• What is expected: If a line includes "that", copy it out of the entries.

════════════════

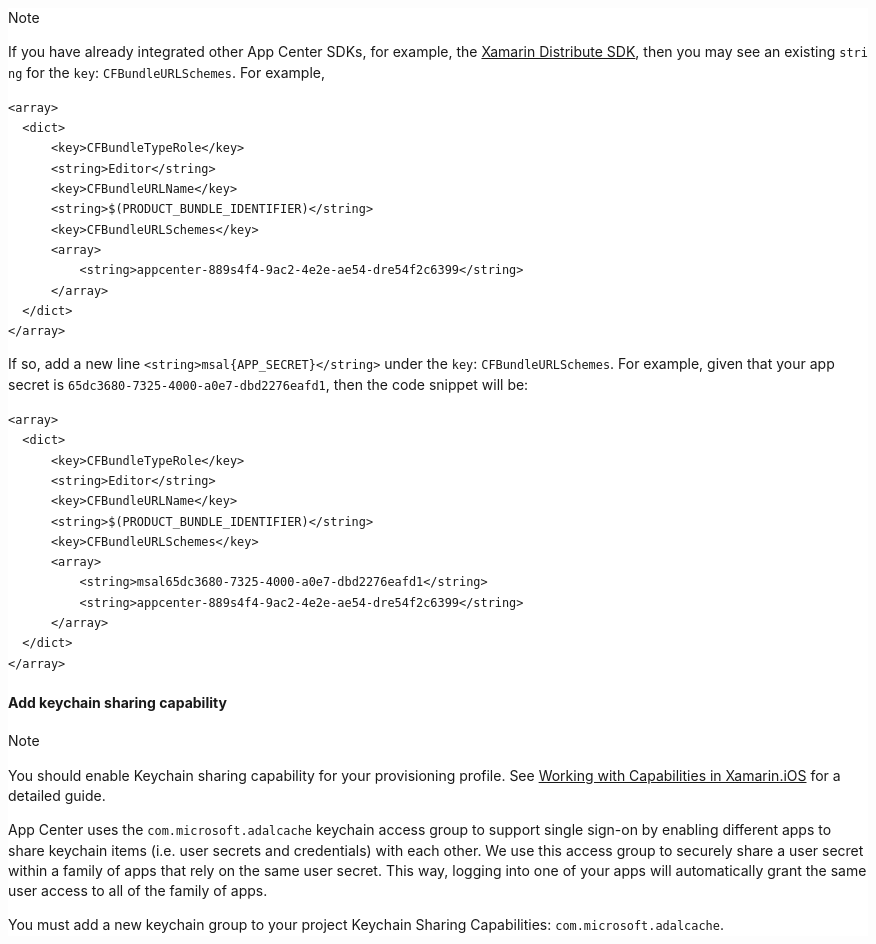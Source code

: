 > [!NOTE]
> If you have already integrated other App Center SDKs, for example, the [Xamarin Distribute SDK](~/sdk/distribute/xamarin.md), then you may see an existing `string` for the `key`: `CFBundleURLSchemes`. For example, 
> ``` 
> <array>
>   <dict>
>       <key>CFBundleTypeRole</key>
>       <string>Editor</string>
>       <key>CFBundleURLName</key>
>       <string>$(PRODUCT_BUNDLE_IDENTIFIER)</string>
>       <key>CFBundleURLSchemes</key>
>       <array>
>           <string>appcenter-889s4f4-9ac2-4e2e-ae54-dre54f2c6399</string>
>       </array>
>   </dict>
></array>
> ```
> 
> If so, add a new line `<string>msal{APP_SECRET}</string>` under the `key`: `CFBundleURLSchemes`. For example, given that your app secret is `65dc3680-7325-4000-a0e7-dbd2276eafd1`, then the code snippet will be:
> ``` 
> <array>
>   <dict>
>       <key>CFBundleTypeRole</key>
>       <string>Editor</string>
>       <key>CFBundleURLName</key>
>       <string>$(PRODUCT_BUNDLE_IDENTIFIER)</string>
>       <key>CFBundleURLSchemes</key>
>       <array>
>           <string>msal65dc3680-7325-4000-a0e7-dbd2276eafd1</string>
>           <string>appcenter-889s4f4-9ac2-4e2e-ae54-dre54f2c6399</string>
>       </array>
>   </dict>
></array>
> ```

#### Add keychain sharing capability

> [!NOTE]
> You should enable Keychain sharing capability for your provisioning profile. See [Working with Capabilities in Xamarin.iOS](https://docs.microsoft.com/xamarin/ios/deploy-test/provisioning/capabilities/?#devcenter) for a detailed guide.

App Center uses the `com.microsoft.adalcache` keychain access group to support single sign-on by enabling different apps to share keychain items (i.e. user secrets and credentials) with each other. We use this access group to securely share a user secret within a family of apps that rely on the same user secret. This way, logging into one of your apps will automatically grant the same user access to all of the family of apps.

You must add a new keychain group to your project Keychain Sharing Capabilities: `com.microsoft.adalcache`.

════════════════

• Response below:
> If so, add a new line `<string>msal{APP_SECRET}</string>` under the `key`: `CFBundleURLSchemes`. For example, given that your app secret is `65dc3680-7325-4000-a0e7-dbd2276eafd1`, then the code snippet will be:
App Center uses the `com.microsoft.adalcache` keychain access group to support single sign-on by enabling different apps to share keychain items (i.e. user secrets and credentials) with each other. We use this access group to securely share a user secret within a family of apps that rely on the same user secret. This way, logging into one of your apps will automatically grant the same user access to all of the family of apps.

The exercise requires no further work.